Action item
Please reproduce the data in its entirety, word for word.

===== Supplied data

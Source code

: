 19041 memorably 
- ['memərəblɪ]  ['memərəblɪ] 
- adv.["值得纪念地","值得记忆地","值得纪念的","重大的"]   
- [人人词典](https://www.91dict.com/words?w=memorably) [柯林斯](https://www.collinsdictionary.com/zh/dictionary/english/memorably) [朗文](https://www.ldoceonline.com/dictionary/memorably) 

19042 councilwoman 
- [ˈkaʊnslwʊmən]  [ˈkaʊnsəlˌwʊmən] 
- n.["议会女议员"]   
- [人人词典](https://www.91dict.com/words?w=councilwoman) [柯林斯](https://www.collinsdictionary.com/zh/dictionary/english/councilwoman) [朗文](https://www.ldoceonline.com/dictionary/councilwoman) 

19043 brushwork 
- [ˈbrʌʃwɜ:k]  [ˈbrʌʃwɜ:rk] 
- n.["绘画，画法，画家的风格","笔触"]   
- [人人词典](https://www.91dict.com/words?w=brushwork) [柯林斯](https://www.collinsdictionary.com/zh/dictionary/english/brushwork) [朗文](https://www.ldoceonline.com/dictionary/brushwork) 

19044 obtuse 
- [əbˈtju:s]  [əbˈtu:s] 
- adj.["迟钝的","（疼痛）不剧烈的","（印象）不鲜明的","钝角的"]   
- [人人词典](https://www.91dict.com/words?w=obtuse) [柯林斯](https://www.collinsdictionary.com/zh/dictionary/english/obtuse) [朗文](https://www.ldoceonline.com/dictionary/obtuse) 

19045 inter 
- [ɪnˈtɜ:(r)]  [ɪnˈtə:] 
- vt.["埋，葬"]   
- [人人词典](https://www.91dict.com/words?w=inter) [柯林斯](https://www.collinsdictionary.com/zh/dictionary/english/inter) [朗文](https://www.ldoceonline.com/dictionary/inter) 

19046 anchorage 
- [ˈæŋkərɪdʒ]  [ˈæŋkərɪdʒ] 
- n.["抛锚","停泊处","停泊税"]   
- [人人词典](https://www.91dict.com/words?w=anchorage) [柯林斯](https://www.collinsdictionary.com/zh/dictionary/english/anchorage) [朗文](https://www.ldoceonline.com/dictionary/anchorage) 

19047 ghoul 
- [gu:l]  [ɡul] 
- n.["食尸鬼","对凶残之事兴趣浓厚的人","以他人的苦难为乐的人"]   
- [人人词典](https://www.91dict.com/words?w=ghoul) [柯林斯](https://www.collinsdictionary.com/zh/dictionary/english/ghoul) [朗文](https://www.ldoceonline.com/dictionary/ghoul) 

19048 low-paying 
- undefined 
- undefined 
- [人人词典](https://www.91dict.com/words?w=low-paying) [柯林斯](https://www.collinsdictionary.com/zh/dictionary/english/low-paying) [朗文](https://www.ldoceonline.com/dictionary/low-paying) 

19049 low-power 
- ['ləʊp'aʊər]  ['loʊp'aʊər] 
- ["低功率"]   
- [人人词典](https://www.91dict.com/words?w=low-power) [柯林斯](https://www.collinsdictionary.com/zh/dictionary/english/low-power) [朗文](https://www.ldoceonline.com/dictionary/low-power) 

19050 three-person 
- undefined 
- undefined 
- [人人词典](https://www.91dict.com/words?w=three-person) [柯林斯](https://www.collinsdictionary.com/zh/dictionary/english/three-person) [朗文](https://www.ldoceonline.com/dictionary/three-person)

==========

Reply to the exercise
Source code

: 19041 memorably 
- ['memərəblɪ]  ['memərəblɪ] 
- adv.["值得纪念地","值得记忆地","值得纪念的","重大的"]   
- [人人词典](https://www.91dict.com/words?w=memorably) [柯林斯](https://www.collinsdictionary.com/zh/dictionary/english/memorably) [朗文](https://www.ldoceonline.com/dictionary/memorably) 

19042 councilwoman 
- [ˈkaʊnslwʊmən]  [ˈkaʊnsəlˌwʊmən] 
- n.["议会女议员"]   
- [人人词典](https://www.91dict.com/words?w=councilwoman) [柯林斯](https://www.collinsdictionary.com/zh/dictionary/english/councilwoman) [朗文](https://www.ldoceonline.com/dictionary/councilwoman) 

19043 brushwork 
- [ˈbrʌʃwɜ:k]  [ˈbrʌʃwɜ:rk] 
- n.["绘画，画法，画家的风格","笔触"]   
- [人人词典](https://www.91dict.com/words?w=brushwork) [柯林斯](https://www.collinsdictionary.com/zh/dictionary/english/brushwork) [朗文](https://www.ldoceonline.com/dictionary/brushwork) 

19044 obtuse 
- [əbˈtju:s]  [əbˈtu:s] 
- adj.["迟钝的","（疼痛）不剧烈的","（印象）不鲜明的","钝角的"]   
- [人人词典](https://www.91dict.com/words?w=obtuse) [柯林斯](https://www.collinsdictionary.com/zh/dictionary/english/obtuse) [朗文](https://www.ldoceonline.com/dictionary/obtuse) 

19045 inter 
- [ɪnˈtɜ:(r)]  [ɪnˈtə:] 
- vt.["埋，葬"]   
- [人人词典](https://www.91dict.com/words?w=inter) [柯林斯](https://www.collinsdictionary.com/zh/dictionary/english/inter) [朗文](https://www.ldoceonline.com/dictionary/inter) 

19046 anchorage 
- [ˈæŋkərɪdʒ]  [ˈæŋkərɪdʒ] 
- n.["抛锚","停泊处","停泊税"]   
- [人人词典](https://www.91dict.com/words?w=anchorage) [柯林斯](https://www.collinsdictionary.com/zh/dictionary/english/anchorage) [朗文](https://www.ldoceonline.com/dictionary/anchorage) 

19047 ghoul 
- [gu:l]  [ɡul] 
- n.["食尸鬼","对凶残之事兴趣浓厚的人","以他人的苦难为乐的人"]   
- [人人词典](https://www.91dict.com/words?w=ghoul) [柯林斯](https://www.collinsdictionary.com/zh/dictionary/english/ghoul) [朗文](https://www.ldoceonline.com/dictionary/ghoul) 

19048 low-paying 
- undefined 
- undefined 
- [人人词典](https://www.91dict.com/words?w=low-paying) [柯林斯](https://www.collinsdictionary.com/zh/dictionary/english/low-paying) [朗文](https://www.ldoceonline.com/dictionary/low-paying) 

19049 low-power 
- ['ləʊp'aʊər]  ['loʊp'aʊər] 
- ["低功率"]   
- [人人词典](https://www.91dict.com/words?w=low-power) [柯林斯](https://www.collinsdictionary.com/zh/dictionary/english/low-power) [朗文](https://www.ldoceonline.com/dictionary/low-power) 

19050 three-person 
- undefined 
- undefined 
- [人人词典](https://www.91dict.com/words?w=three-person) [柯林斯](https://www.collinsdictionary.com/zh/dictionary/english/three-person) [朗文](https://www.ldoceonline.com/dictionary/three-person)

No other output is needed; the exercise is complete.